PODEMOS, pois claro! Tomar partido aqui e agora.

No próximo fim de semana tem lugar a Assembleia Cidadã do “Juntos PODEMOS”. Essa assembleia encerra com um plenário no Domingo para “apresentar propostas e chegar a conclusões”. Espero que uma dessas conclusões seja a constituição de uma plataforma política que concorra às próximas eleições legislativas de 2015.

Defendo que para responder à grave crise social, económica e política em que estamos submersos é necessária a constituição desse novo projecto… Um projecto que para ser consequente e ter peso na correlação de forças necessariamente terá de se expor e submeter ao julgamento popular efectuado através de eleições. Sendo que a sua actividade não deve estar reduzida ao “circo parlamentar”, estando intensamente orientada para os movimentos e lutas sociais.

Infelizmente é-me totalmente impossível estar presente na Assembleia, mas deixo aqui o meu contributo para a discussão.

O que temos?

No início de 2014 escrevi o seguinte (ver final deste texto):

O aparecimento do MAS, do Livre, o Congresso Democrático das Alternativas, os encontros da Aula Magna, o manifesto 3D, a persistência da Rubra, são fenómenos que com todas as suas diferenças, mostram que existe vitalidade e energia à Esquerda. Estas movimentações demonstram que na Esquerda existe uma massa crítica, para lá dos partidos instituídos, que procura construir alternativas, quer organizacionais, quer a nível programático. Este fervilhar é altamente positivo e é condição necessária para que surja uma nova síntese, mais poderosa e alargada a médio prazo.(…) No plano politico-partidário este é o momento de se porem cartas na mesa, de se discutirem os diferentes programas e suas nuances, de disputar influência junto das massas, criar novas propostas, divulgar ideias, mobilizar o enorme descontentamento difuso de diferentes formas. 

Ora, neste momento, olhando para as forças à Esquerda/alternativas ao “arco da governação” (PSD+CDS+PS) o que é que temos? O Livre que pretende coligar-se com o PS e que julga que obtendo um lugar no conselho de Ministros será capaz de fazer aquilo que o Presidente da França não conseguiu… incluindo uma reforma da União Europeia que “recupere o espírito dos pais fundadores”, em busca de um passado mítico vagamente social-democrata, que na realidade nunca existiu para além de meras proclamações propagandísticas (ler isto). O Bloco de Esquerda que perdeu toda a sua chama e capacidade de mobilização. Um bloco em desagregação, perdido nas suas contradições (ler ponto 6 deste texto) e entregue a uma liderança com carisma zero. Um PDR do Marinho e Pinto que na sua substância é uma espécie de Livre versão rural-popularucha. Qualquer observador atento percebe que, para lá da retórica, Marinho e Pinto é um aliado natural do PS e apoiará o próximo governo se isso for necessário ao regime. Temos ainda o PCP. Sólido, disciplinado e muito respeitador das instituições. Admiro o percurso do PCP ao longo da sua vasta História e não me surpreende o seu percurso ascendente nos últimos anos. Mas há vários limites para aquilo que o PCP pode e quer fazer. Espero que o PCP possa vir a ser parte de uma futura alternativa, mas nunca partirá do PCP nenhuma iniciativa ou acção capaz de mudar qualitativamente a actual relação de forças na sociedade portuguesa. (uma discussão mais profunda do actual mapa político aqui)

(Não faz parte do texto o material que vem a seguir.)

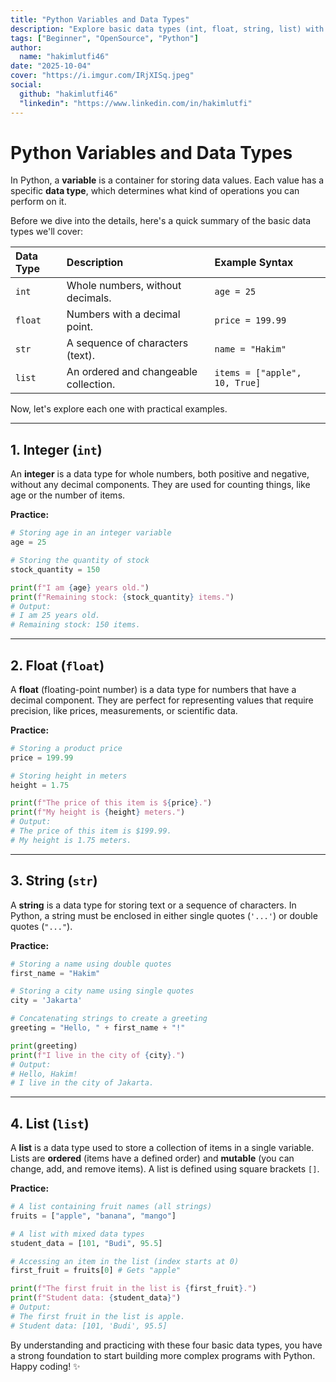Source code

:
 ```yaml
---
title: "Python Variables and Data Types"
description: "Explore basic data types (int, float, string, list) with declaration examples."
tags: ["Beginner", "OpenSource", "Python"]
author:
  name: "hakimlutfi46"
date: "2025-10-04"
cover: "https://i.imgur.com/IRjXISq.jpeg"
social:
  github: "hakimlutfi46"
  "linkedin": "https://www.linkedin.com/in/hakimlutfi"
---
```


# Python Variables and Data Types

In Python, a **variable** is a container for storing data values. Each value has a specific **data type**, which determines what kind of operations you can perform on it.

Before we dive into the details, here's a quick summary of the basic data types we'll cover:

| Data Type | Description                           | Example Syntax                |
| :-------- | :------------------------------------ | :---------------------------- |
| `int`     | Whole numbers, without decimals.      | `age = 25`                    |
| `float`   | Numbers with a decimal point.         | `price = 199.99`              |
| `str`     | A sequence of characters (text).      | `name = "Hakim"`              |
| `list`    | An ordered and changeable collection. | `items = ["apple", 10, True]` |

Now, let's explore each one with practical examples.

---

## 1. Integer (`int`)

An **integer** is a data type for whole numbers, both positive and negative, without any decimal components. They are used for counting things, like age or the number of items.

**Practice:**

```python
# Storing age in an integer variable
age = 25

# Storing the quantity of stock
stock_quantity = 150

print(f"I am {age} years old.")
print(f"Remaining stock: {stock_quantity} items.")
# Output:
# I am 25 years old.
# Remaining stock: 150 items.
```

---

## 2\. Float (`float`)

A **float** (floating-point number) is a data type for numbers that have a decimal component. They are perfect for representing values that require precision, like prices, measurements, or scientific data.

**Practice:**

```python
# Storing a product price
price = 199.99

# Storing height in meters
height = 1.75

print(f"The price of this item is ${price}.")
print(f"My height is {height} meters.")
# Output:
# The price of this item is $199.99.
# My height is 1.75 meters.
```

---

## 3\. String (`str`)

A **string** is a data type for storing text or a sequence of characters. In Python, a string must be enclosed in either single quotes (`'...'`) or double quotes (`"..."`).

**Practice:**

```python
# Storing a name using double quotes
first_name = "Hakim"

# Storing a city name using single quotes
city = 'Jakarta'

# Concatenating strings to create a greeting
greeting = "Hello, " + first_name + "!"

print(greeting)
print(f"I live in the city of {city}.")
# Output:
# Hello, Hakim!
# I live in the city of Jakarta.
```

---

## 4\. List (`list`)

A **list** is a data type used to store a collection of items in a single variable. Lists are **ordered** (items have a defined order) and **mutable** (you can change, add, and remove items). A list is defined using square brackets `[]`.

**Practice:**

```python
# A list containing fruit names (all strings)
fruits = ["apple", "banana", "mango"]

# A list with mixed data types
student_data = [101, "Budi", 95.5]

# Accessing an item in the list (index starts at 0)
first_fruit = fruits[0] # Gets "apple"

print(f"The first fruit in the list is {first_fruit}.")
print(f"Student data: {student_data}")
# Output:
# The first fruit in the list is apple.
# Student data: [101, 'Budi', 95.5]
```

By understanding and practicing with these four basic data types, you have a strong foundation to start building more complex programs with Python. Happy coding\! ✨
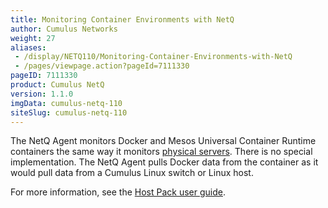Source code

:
 ```yaml
---
title: Monitoring Container Environments with NetQ
author: Cumulus Networks
weight: 27
aliases:
 - /display/NETQ110/Monitoring-Container-Environments-with-NetQ
 - /pages/viewpage.action?pageId=7111330
pageID: 7111330
product: Cumulus NetQ
version: 1.1.0
imgData: cumulus-netq-110
siteSlug: cumulus-netq-110
---
```

The NetQ Agent monitors Docker and Mesos Universal Container Runtime
containers the same way it monitors [physical
servers](/version/cumulus-netq-110/Monitoring-Linux-Hosts-with-NetQ).
There is no special implementation. The NetQ Agent pulls Docker data
from the container as it would pull data from a Cumulus Linux switch or
Linux host.

For more information, see the [Host Pack user guide](/host-pack).
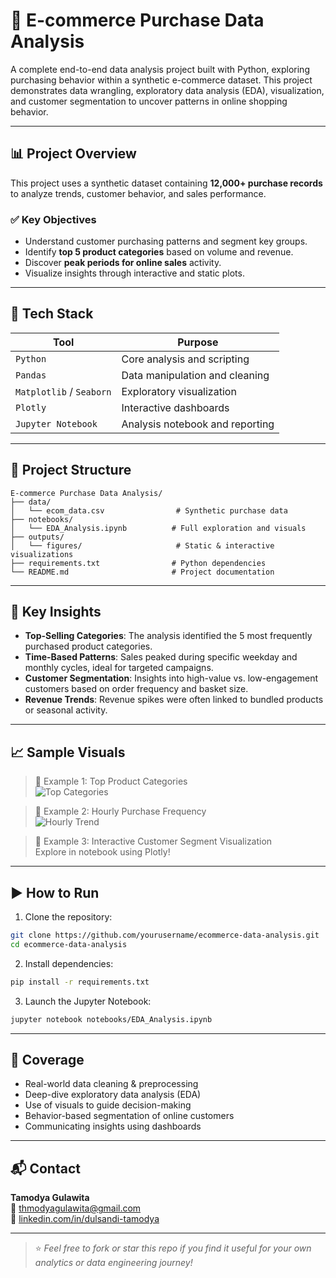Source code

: # 🛒 E-commerce Purchase Data Analysis

A complete end-to-end data analysis project built with Python, exploring purchasing behavior within a synthetic e-commerce dataset. This project demonstrates data wrangling, exploratory data analysis (EDA), visualization, and customer segmentation to uncover patterns in online shopping behavior.

---

## 📊 Project Overview

This project uses a synthetic dataset containing **12,000+ purchase records** to analyze trends, customer behavior, and sales performance.

### ✅ Key Objectives
- Understand customer purchasing patterns and segment key groups.
- Identify **top 5 product categories** based on volume and revenue.
- Discover **peak periods for online sales** activity.
- Visualize insights through interactive and static plots.

---

## 🧰 Tech Stack

| Tool | Purpose |
|------|---------|
| `Python` | Core analysis and scripting |
| `Pandas` | Data manipulation and cleaning |
| `Matplotlib` / `Seaborn` | Exploratory visualization |
| `Plotly` | Interactive dashboards |
| `Jupyter Notebook` | Analysis notebook and reporting |

---

## 📂 Project Structure

```
E-commerce Purchase Data Analysis/
├── data/
│   └── ecom_data.csv                # Synthetic purchase data
├── notebooks/
│   └── EDA_Analysis.ipynb          # Full exploration and visuals
├── outputs/
│   └── figures/                     # Static & interactive visualizations
├── requirements.txt                # Python dependencies
└── README.md                       # Project documentation
```

---

## 📌 Key Insights

- **Top-Selling Categories**: The analysis identified the 5 most frequently purchased product categories.
- **Time-Based Patterns**: Sales peaked during specific weekday and monthly cycles, ideal for targeted campaigns.
- **Customer Segmentation**: Insights into high-value vs. low-engagement customers based on order frequency and basket size.
- **Revenue Trends**: Revenue spikes were often linked to bundled products or seasonal activity.

---

## 📈 Sample Visuals

> 📍 Example 1: Top Product Categories  
![Top Categories](outputs/figures/top_categories.png)

> 📍 Example 2: Hourly Purchase Frequency  
![Hourly Trend](outputs/figures/hourly_trend.png)

> 📍 Example 3: Interactive Customer Segment Visualization  
Explore in notebook using Plotly!

---

## ▶️ How to Run

1. Clone the repository:
```bash
git clone https://github.com/yourusername/ecommerce-data-analysis.git
cd ecommerce-data-analysis
```

2. Install dependencies:
```bash
pip install -r requirements.txt
```

3. Launch the Jupyter Notebook:
```bash
jupyter notebook notebooks/EDA_Analysis.ipynb
```

---

## 🚀 Coverage

- Real-world data cleaning & preprocessing
- Deep-dive exploratory data analysis (EDA)
- Use of visuals to guide decision-making
- Behavior-based segmentation of online customers
- Communicating insights using dashboards

---

## 📬 Contact

**Tamodya Gulawita**  
📧 [thmodyagulawita@gmail.com](mailto:thmodyagulawita@gmail.com)  
🔗 [linkedin.com/in/dulsandi-tamodya](https://www.linkedin.com/in/dulsandi-tamodya)

---

> ⭐ *Feel free to fork or star this repo if you find it useful for your own analytics or data engineering journey!*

Para lá das críticas e “alfinetadas” que acima lancei, creio que todas essas forças podem, cada uma à sua maneira, dar um contributo para uma possível alternativa progressista ao actual status quo a médio prazo. Mas existe um vasto descontentamento popular a que nenhum desses partidos dá resposta. Existe espaço para uma nova força política alternativa.

O que precisamos?

A Assembleia do “Juntos PODEMOS” identifica três eixos centrais “programáticos”:

  • Não há Democracia com Corrupção
  • Temos direito de escolher o modelo económico sob o qual vivemos
  • A Democracia é de todos, o Povo é quem mais ordena

Citando o recente artigo do Nuno Ramos de Almeida:

Existem condições para aproveitar uma hegemonia social e transformá-la em mudança política. A maioria dos portugueses é contra a existência de uma casta política e económica que vive da corrupção, não está de acordo com uma política de austeridade que liquida a vida e a economia e só serve os especuladores, e pretende ter voz activa no seu futuro. Nestes três eixos (corrupção, economia e democracia) há uma posição maioritária das pessoas para mudar. É só preciso dar-lhe uma voz credível.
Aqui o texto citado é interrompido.